---- Supplied data
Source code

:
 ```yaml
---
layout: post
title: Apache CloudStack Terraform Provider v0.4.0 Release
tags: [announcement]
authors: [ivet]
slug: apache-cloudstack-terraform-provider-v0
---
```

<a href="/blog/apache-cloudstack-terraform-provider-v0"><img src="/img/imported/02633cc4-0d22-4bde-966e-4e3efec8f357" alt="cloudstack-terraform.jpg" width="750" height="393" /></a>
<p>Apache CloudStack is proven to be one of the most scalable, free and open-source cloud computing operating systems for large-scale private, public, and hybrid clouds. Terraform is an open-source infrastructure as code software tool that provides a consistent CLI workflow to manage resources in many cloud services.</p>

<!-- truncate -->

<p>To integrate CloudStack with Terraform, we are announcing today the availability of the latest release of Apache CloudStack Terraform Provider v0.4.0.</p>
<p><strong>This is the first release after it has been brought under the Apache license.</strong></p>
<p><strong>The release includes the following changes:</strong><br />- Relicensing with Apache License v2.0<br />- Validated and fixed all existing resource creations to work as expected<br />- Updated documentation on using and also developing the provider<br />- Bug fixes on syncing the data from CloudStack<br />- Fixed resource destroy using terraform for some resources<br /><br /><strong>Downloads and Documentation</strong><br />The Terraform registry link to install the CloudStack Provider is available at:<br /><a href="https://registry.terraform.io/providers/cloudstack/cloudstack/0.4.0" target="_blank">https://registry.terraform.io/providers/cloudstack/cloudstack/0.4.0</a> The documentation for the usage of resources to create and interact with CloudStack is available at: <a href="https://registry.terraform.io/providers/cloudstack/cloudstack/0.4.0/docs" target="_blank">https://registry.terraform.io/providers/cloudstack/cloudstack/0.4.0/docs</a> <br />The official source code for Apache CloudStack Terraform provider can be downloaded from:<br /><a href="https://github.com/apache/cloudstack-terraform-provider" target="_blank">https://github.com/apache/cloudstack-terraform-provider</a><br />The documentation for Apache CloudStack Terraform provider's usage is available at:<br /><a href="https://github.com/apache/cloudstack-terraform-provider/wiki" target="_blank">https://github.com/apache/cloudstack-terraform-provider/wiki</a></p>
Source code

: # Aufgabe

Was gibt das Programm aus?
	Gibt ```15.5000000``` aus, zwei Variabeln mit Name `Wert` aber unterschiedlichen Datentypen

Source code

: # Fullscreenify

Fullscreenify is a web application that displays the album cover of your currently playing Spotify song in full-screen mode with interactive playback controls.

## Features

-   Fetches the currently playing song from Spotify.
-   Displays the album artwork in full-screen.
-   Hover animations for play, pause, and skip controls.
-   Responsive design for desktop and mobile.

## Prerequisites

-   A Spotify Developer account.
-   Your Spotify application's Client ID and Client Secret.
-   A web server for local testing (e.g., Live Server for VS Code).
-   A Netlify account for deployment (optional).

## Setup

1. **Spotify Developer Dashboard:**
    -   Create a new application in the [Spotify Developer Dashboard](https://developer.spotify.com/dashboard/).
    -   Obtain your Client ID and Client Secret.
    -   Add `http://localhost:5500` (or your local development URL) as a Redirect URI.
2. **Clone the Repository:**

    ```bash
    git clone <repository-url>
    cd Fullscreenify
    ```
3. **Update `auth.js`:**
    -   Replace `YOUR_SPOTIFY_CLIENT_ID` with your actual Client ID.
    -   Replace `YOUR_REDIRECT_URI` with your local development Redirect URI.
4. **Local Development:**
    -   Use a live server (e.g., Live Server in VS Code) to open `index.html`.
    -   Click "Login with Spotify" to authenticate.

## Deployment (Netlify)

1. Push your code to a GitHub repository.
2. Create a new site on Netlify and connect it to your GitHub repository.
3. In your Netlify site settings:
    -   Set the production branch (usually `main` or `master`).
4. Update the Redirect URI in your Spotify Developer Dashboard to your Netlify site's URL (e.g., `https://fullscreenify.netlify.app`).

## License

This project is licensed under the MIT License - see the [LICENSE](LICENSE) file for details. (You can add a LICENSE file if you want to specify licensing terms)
--------
> What the task asks
From the listing above, the lines starting with the one that has "a Redirect URI." and running through the one that has "Set the production" should be copied exactly, ends included.

> Answer to this problem
    -   Add `http://localhost:5500` (or your local development URL) as a Redirect URI.
2. **Clone the Repository:**

    ```bash
    git clone <repository-url>
    cd Fullscreenify
    ```
3. **Update `auth.js`:**
    -   Replace `YOUR_SPOTIFY_CLIENT_ID` with your actual Client ID.
    -   Replace `YOUR_REDIRECT_URI` with your local development Redirect URI.
4. **Local Development:**
    -   Use a live server (e.g., Live Server in VS Code) to open `index.html`.
    -   Click "Login with Spotify" to authenticate.

## Deployment (Netlify)

1. Push your code to a GitHub repository.
2. Create a new site on Netlify and connect it to your GitHub repository.
3. In your Netlify site settings:
    -   Set the production branch (usually `main` or `master`).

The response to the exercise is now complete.